Cereus is a genus of 34 officially accepted species of large columnar cacti native to South America. It is one of the oldest names in the family Cactaceae, described by Philip Miller in 1754. Until the 1920s, "cereus" is a name used to describe any cactus with a very elongated body, including columnar cacti and epiphytic cacti. Over 500 species previously classified in the genus Cereus are now reclassified as a separate genus.
Members of the genus Cereus are generally shrubby or tree-like columnar cacti with 4 to 10 well-defined ribs lined with rows of large areoles armed with several stout spines. Flowers are large, funnel-shaped, usually white, sometimes pink, purple, and rarely cream, yellow or greenish. They are fragrant and nocturnal. The fruits of some species are edible. They are globose to ovoid, naked, usually red but sometimes yellow with white or pink pulp. The seeds are large, ovoid, and glossy black.
The generic name "Cereus" derives from the Latinized form of the Ancient Greek "κηρός," meaning "wax, torch or candle" and refers to the columnar shape of the plants.
Growing Conditions for Cereus
Most Cereus species are too large to grow indoors, but smaller and younger specimens can be kept inside until they mature.
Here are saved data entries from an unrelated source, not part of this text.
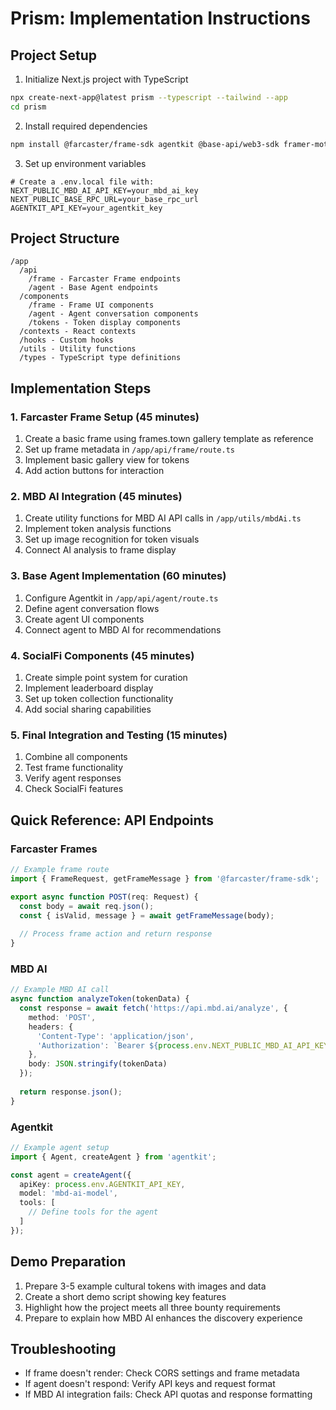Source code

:# Prism: Implementation Instructions

## Project Setup

1. Initialize Next.js project with TypeScript
```bash
npx create-next-app@latest prism --typescript --tailwind --app
cd prism
```

2. Install required dependencies
```bash
npm install @farcaster/frame-sdk agentkit @base-api/web3-sdk framer-motion ethers
```

3. Set up environment variables
```
# Create a .env.local file with:
NEXT_PUBLIC_MBD_AI_API_KEY=your_mbd_ai_key
NEXT_PUBLIC_BASE_RPC_URL=your_base_rpc_url
AGENTKIT_API_KEY=your_agentkit_key
```

## Project Structure

```
/app
  /api
    /frame - Farcaster Frame endpoints
    /agent - Base Agent endpoints
  /components
    /frame - Frame UI components
    /agent - Agent conversation components
    /tokens - Token display components
  /contexts - React contexts
  /hooks - Custom hooks
  /utils - Utility functions
  /types - TypeScript type definitions
```

## Implementation Steps

### 1. Farcaster Frame Setup (45 minutes)

1. Create a basic frame using frames.town gallery template as reference
2. Set up frame metadata in `/app/api/frame/route.ts`
3. Implement basic gallery view for tokens
4. Add action buttons for interaction

### 2. MBD AI Integration (45 minutes)

1. Create utility functions for MBD AI API calls in `/app/utils/mbdAi.ts`
2. Implement token analysis functions
3. Set up image recognition for token visuals
4. Connect AI analysis to frame display

### 3. Base Agent Implementation (60 minutes)

1. Configure Agentkit in `/app/api/agent/route.ts`
2. Define agent conversation flows
3. Create agent UI components
4. Connect agent to MBD AI for recommendations

### 4. SocialFi Components (45 minutes)

1. Create simple point system for curation
2. Implement leaderboard display
3. Set up token collection functionality
4. Add social sharing capabilities

### 5. Final Integration and Testing (15 minutes)

1. Combine all components
2. Test frame functionality
3. Verify agent responses
4. Check SocialFi features

## Quick Reference: API Endpoints

### Farcaster Frames

```typescript
// Example frame route
import { FrameRequest, getFrameMessage } from '@farcaster/frame-sdk';

export async function POST(req: Request) {
  const body = await req.json();
  const { isValid, message } = await getFrameMessage(body);
  
  // Process frame action and return response
}
```

### MBD AI

```typescript
// Example MBD AI call
async function analyzeToken(tokenData) {
  const response = await fetch('https://api.mbd.ai/analyze', {
    method: 'POST',
    headers: {
      'Content-Type': 'application/json',
      'Authorization': `Bearer ${process.env.NEXT_PUBLIC_MBD_AI_API_KEY}`
    },
    body: JSON.stringify(tokenData)
  });
  
  return response.json();
}
```

### Agentkit

```typescript
// Example agent setup
import { Agent, createAgent } from 'agentkit';

const agent = createAgent({
  apiKey: process.env.AGENTKIT_API_KEY,
  model: 'mbd-ai-model',
  tools: [
    // Define tools for the agent
  ]
});
```

## Demo Preparation

1. Prepare 3-5 example cultural tokens with images and data
2. Create a short demo script showing key features
3. Highlight how the project meets all three bounty requirements
4. Prepare to explain how MBD AI enhances the discovery experience

## Troubleshooting

- If frame doesn't render: Check CORS settings and frame metadata
- If agent doesn't respond: Verify API keys and request format
- If MBD AI integration fails: Check API quotas and response formatting
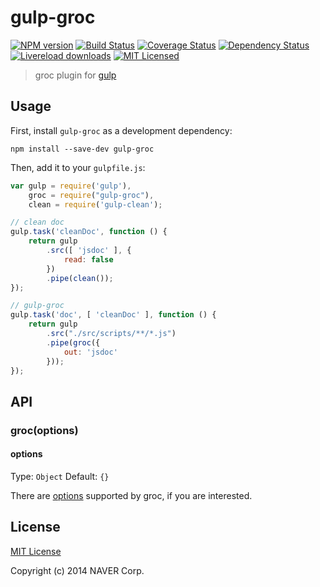 # gulp-groc
[![NPM version][npm-image]][npm-url] [![Build Status][travis-image]][travis-url]  [![Coverage Status][coveralls-image]][coveralls-url] [![Dependency Status][depstat-image]][depstat-url]
[![Livereload downloads][npm-download-image]][npm-download-url] [![MIT Licensed][license-image]](#license)

> groc plugin for [gulp](https://github.com/wearefractal/gulp)

## Usage

First, install `gulp-groc` as a development dependency:

```shell
npm install --save-dev gulp-groc
```

Then, add it to your `gulpfile.js`:

```javascript
var gulp = require('gulp'),
    groc = require("gulp-groc"),
    clean = require('gulp-clean');

// clean doc
gulp.task('cleanDoc', function () {
    return gulp
        .src([ 'jsdoc' ], {
            read: false
        })
        .pipe(clean());
});

// gulp-groc
gulp.task('doc', [ 'cleanDoc' ], function () {
    return gulp
        .src("./src/scripts/**/*.js")
        .pipe(groc({
            out: 'jsdoc'
        }));
});
```

## API

### groc(options)

#### options
Type: `Object`
Default: `{}`

There are [options](http://nevir.github.com/groc/cli.html#cli-options) supported by
groc, if you are interested.


## License

[MIT License](http://en.wikipedia.org/wiki/MIT_License)

Copyright (c) 2014 NAVER Corp.

[npm-url]: https://npmjs.org/package/gulp-groc
[npm-image]: https://badge.fury.io/js/gulp-groc.png

[travis-url]: http://travis-ci.org/iamdenny/gulp-groc
[travis-image]: https://secure.travis-ci.org/iamdenny/gulp-groc.png?branch=master

[coveralls-url]: https://coveralls.io/r/iamdenny/gulp-groc?branch=master
[coveralls-image]: https://img.shields.io/coveralls/iamdenny/gulp-groc.svg

[depstat-url]: https://david-dm.org/iamdenny/gulp-groc
[depstat-image]: https://david-dm.org/iamdenny/gulp-groc.png

[npm-download-url]: https://www.npmjs.org/package/gulp-groc
[npm-download-image]: http://img.shields.io/npm/dm/gulp-groc.svg?style=flat

[license-image]: http://img.shields.io/badge/license-MIT-blue.svg?style=flat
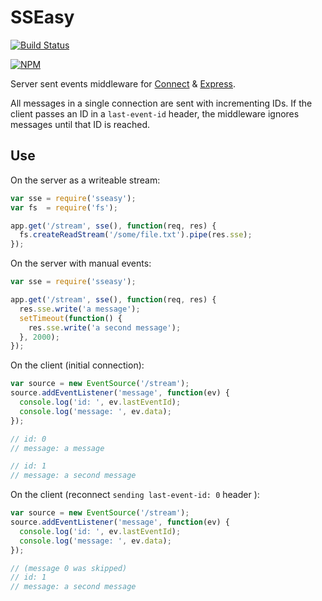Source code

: # SSEasy

[![Build Status](https://travis-ci.org/heroku/sseasy.svg?branch=master)](https://travis-ci.org/heroku/sseasy)

[![NPM](https://nodei.co/npm/sseasy.png)](https://nodei.co/npm/sseasy/)

Server sent events middleware for [Connect](https://github.com/senchalabs/connect) & [Express](http://expressjs.com/).

All messages in a single connection are sent with incrementing IDs. If the client passes an ID in a `last-event-id` header, the middleware ignores messages until that ID is reached.

## Use

On the server as a writeable stream:

```js
var sse = require('sseasy');
var fs  = require('fs');

app.get('/stream', sse(), function(req, res) {
  fs.createReadStream('/some/file.txt').pipe(res.sse);
});
```

On the server with manual events:
```js
var sse = require('sseasy');

app.get('/stream', sse(), function(req, res) {
  res.sse.write('a message');
  setTimeout(function() {
    res.sse.write('a second message');
  }, 2000);
});
```

On the client (initial connection):
```js
var source = new EventSource('/stream');
source.addEventListener('message', function(ev) {
  console.log('id: ', ev.lastEventId);
  console.log('message: ', ev.data);
});

// id: 0
// message: a message

// id: 1
// message: a second message
```

On the client (reconnect `sending last-event-id: 0` header ):
```js
var source = new EventSource('/stream');
source.addEventListener('message', function(ev) {
  console.log('id: ', ev.lastEventId);
  console.log('message: ', ev.data);
});

// (message 0 was skipped)
// id: 1
// message: a second message
```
Cereus cacti like full sun. They can handle partial shade but thrive in direct sunlight during the summer. A sunny window is a good spot to grow a Cereus indoors. Rotate the pot a quarter turn every week or two to encourage balanced growth. If possible, get your Cereus outdoors from spring to fall for fresh air and extra light. Increase sun exposure gradually to prevent sunburn.
These cacti do not like to have "wet feet" and need to be grown in well-draining soil. Use commercial soil mixes for cacti or make your own potting mix.
From spring to fall, Cereus cacti like hot temperatures between 70 and 95 ºF (21 and 35 ºC). In winter, cold to 50 ºF (10 ºC). Most species are grown outdoors in USDA hardiness zones 9a to 10b, 20 to 40 °F (-6.7 to 4.4 °C). However, elsewhere you could bring your potted plants indoors for the winter.
General Care for Cereus
Most Cereus cacti are easy to care for and an excellent choice for beginners.
From spring to fall, during the active growth period, water thoroughly, but allow the soil to dry out before watering again. With the arrival of fall, gradually reduce the watering frequency. During the winter, when Cereus cacti are dormant, give them just enough water to prevent shrinking.
Container grown plants often require more water than their counterparts growing in open soil.
During their growing season, Cereus cacti like regular fertilizing. A balanced, water-soluble fertilizer, diluted to 1/4 strength, can be added to the water for each watering. A 10-10-10 fertilizer is ideal. Instead of making a solution of water and fertilizer, there are also dry fertilizers. They are applied to the soil surface or mixed with the soil when repotting. Do not fertilize during the winter.
While Cereus cacti are young, it is recommended to repot each year in early spring to provide them with fresh soil, inspect the root system, and move them to larger pots if necessary. Once they mature, repot when your cactus is outgrowing its pot. Knock away old soil, prune away any dead roots, then replace your Cereus in a new pot and backfill with fresh soil. Wait for a week or two before watering the repotted cactus.
How to Propagate Cereus
Propagation by stem cuttings is the easiest method to propagate Cereus because seed propagation is a slow process.
Cut the top off a Cereus stem and lay cutting on a paper towel in a dry location away from direct sunlight. Allow the cutting to callus for a week or two before placing it in a well-draining soil mix. Planting of the cuttings is best done when the cacti are actively growing.
Growing Cereus from seeds is a process that requires a lot of time and patience but also one of the most rewarding experiences. Sow seeds over the top of the soil and gently press them down. Keep the soil moist until seeds germinate. Provide a consistent temperature between 70 to 80 °F (21 to 26.6 °C). Spring and summer is the best time to sow the seeds.
Pests and Diseases of Cereus
Most problems associated with Cereus cacti are bacterial or fungal diseases caused by overwatering. They also do get the occasional insect pest.
Scale, mealybugs, and root mealybugs are the most common pest problems for Cereus. Less common pests include spider mites and fungus gnats. These pests are difficult to control because they are small and excellent hiders, making them hard to see.
If the roots have become dark brown or black and overly soft, the cactus could be experiencing root rot. Cut off the affected parts and replace soil before replanting. Check carefully for black, dark brown, or reddish spots on the cut surface. They should not be there.
Toxicity of Cereus
Cereus cacti are non-toxic to humans or animals. However, the spines are sharp, so keep away from children and pets.